* Data to use *
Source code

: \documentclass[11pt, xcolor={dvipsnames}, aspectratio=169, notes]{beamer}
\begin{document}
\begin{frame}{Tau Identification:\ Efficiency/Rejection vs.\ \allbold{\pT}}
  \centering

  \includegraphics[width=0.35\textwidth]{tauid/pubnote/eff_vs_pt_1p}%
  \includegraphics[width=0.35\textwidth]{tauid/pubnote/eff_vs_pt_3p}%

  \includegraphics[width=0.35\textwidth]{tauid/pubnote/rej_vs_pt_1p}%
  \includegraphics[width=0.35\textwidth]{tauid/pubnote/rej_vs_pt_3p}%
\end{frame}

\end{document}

* What to produce *
Report all lines of the material that contain the word "pubnote".

* Answer *
  \includegraphics[width=0.35\textwidth]{tauid/pubnote/eff_vs_pt_1p}%
  \includegraphics[width=0.35\textwidth]{tauid/pubnote/eff_vs_pt_3p}%
  \includegraphics[width=0.35\textwidth]{tauid/pubnote/rej_vs_pt_1p}%
  \includegraphics[width=0.35\textwidth]{tauid/pubnote/rej_vs_pt_3p}%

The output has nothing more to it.